Landsberg – Wäre die Stadt ein Handwerksbetrieb, könnte man für 2017 von einem gut gefüllten Auftragsbuch sprechen. Im beginnenden Jahr stehen große Vorhaben und viele Weichenstellungen an. Dabei rückt der Maßstab „Qualität“ weiter in den Vordergrund.

Qualität war zwar auch in den zurückliegenden Jahren Bestandteil der Ziele städtischen Handelns; der Hauptplatz ist ein positives Beispiel dafür. Aber Stadträte und Verwaltung vernachlässigten die Verkehrsplanung. Sie ermöglichten Bürgerbeteiligung nur halbherzig und punktuell. Sie vertagten die Sanierung von Denkmälern. Sie dachten die „Oberen Wiesen“ nicht zu Ende. Sie akzeptierten eine unzureichende Haushaltsplanung. Sie ließen zu, dass die Umstellung auf die kommunale Doppik versandete und die Stadtfinanzen zum Ratespiel wurden. Die meisten Stadträte gingen den Dingen viel zu wenig auf den Grund.

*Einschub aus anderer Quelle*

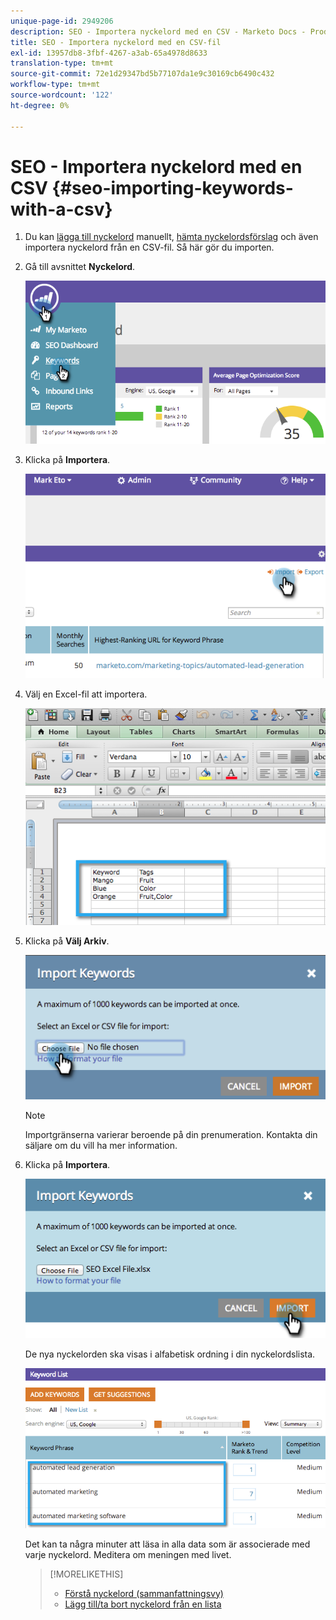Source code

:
 ```yaml
---
unique-page-id: 2949206
description: SEO - Importera nyckelord med en CSV - Marketo Docs - Produktdokumentation
title: SEO - Importera nyckelord med en CSV-fil
exl-id: 13957db8-3fbf-4267-a3ab-65a4978d8633
translation-type: tm+mt
source-git-commit: 72e1d29347bd5b77107da1e9c30169cb6490c432
workflow-type: tm+mt
source-wordcount: '122'
ht-degree: 0%

---
```


# SEO - Importera nyckelord med en CSV {#seo-importing-keywords-with-a-csv}

1. Du kan [lägga till nyckelord](/help/marketo/product-docs/additional-apps/seo/keywords/seo-add-keywords.md) manuellt, [hämta nyckelordsförslag](/help/marketo/product-docs/additional-apps/seo/keywords/seo-get-suggested-keywords.md) och även importera nyckelord från en CSV-fil. Så här gör du importen.

1. Gå till avsnittet **Nyckelord**.

   ![](assets/image2014-9-18-11-3a44-3a25.png)

1. Klicka på **Importera**.

   ![](assets/image2014-9-18-11-3a44-3a36.png)

1. Välj en Excel-fil att importera.

   ![](assets/image2014-9-18-11-3a44-3a42.png)

1. Klicka på **Välj Arkiv**.

   ![](assets/image2014-9-18-11-3a44-3a46.png)

   >[!NOTE]
   >
   >Importgränserna varierar beroende på din prenumeration. Kontakta din säljare om du vill ha mer information.

1. Klicka på **Importera**.

   ![](assets/image2014-9-18-11-3a45-3a25.png)

   De nya nyckelorden ska visas i alfabetisk ordning i din nyckelordslista.

   ![](assets/image2014-9-18-11-3a45-3a30.png)

   Det kan ta några minuter att läsa in alla data som är associerade med varje nyckelord. Meditera om meningen med livet.

   >[!MORELIKETHIS]
   >
   >* [Förstå nyckelord (sammanfattningsvy)](/help/marketo/product-docs/additional-apps/seo/keywords/seo-understanding-keywords.md)
   >* [Lägg till/ta bort nyckelord från en lista](/help/marketo/product-docs/additional-apps/seo/keywords/seo-add-remove-keywords-from-a-list.md)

Manche Auswirkungen sind bis heute spürbar. Das Stadtmuseum ist, von Sonderausstellungen abgesehen, stillgelegt. Die Augsburger Straße ist überfüllt. Osten und Westen sind nicht genug verbunden. Es gibt noch eine Menge Baustellen in Landsberg. Dennoch: Der neue Stadtrat, der seit 2014 im Amt ist, hat im Zusammenwirken mit Oberbürgermeister Mathias Neuner, Kämmerer Peter Jung und Stadtbaumeisterin Birgit Weber schon Vieles erreicht. Die Jahresabschlüsse sind nachgeholt, die Kassenkredite sind abgeschafft, eine Netto-Neuverschuldung ist derzeit kein Thema mehr. Neue Baugebiete sind erschlossen. Die Errichtung von Sozialwohnungen ist wieder aktuell. Die Versorgung mit Kindergarten- und Krippenplätzen erhielt Priorität. Das sind nur einige der Maßnahmen auf dem Haben-Konto Ende 2016.

Strategiejahr 2017

Dabei spielte der Maßstab „Qualität“ bereits eine große Rolle. Die Stadt entwickelte beispielsweise ein gelungenes fokussiertes Herkomer-Museum; sie riskierte den Bruch mit der Tradition, fast alles zu zeigen, was sie besitzt. Der Neubau der Mittelschule war vielleicht nicht zwingend notwendig und schafft jetzt Planungsprobleme zur Nachfolgenutzung; aber er ermöglicht Lehrern und Schülern an einem einzigen Ort zu sein und dort vielfältigere Angebote zu verwirklichen, als es an zwei Standorten möglich wäre. Letztlich gehört auch der Bau des Kinderhauses in diese Kategorie: Die eigene städtische Einrichtung reduziert die Abhängigkeit von freien Trägern und ist die Basis für die kurzfristige Erfüllung des aktuellen Zusatzbedarfs; auch derartige Optionen sind Qualität. Dass der Stadtrat sorgfältiger und kritischer als sein Vorgänger vorgeht, gehört ebenfalls zu den Errungenschaften in jüngerer Zeit.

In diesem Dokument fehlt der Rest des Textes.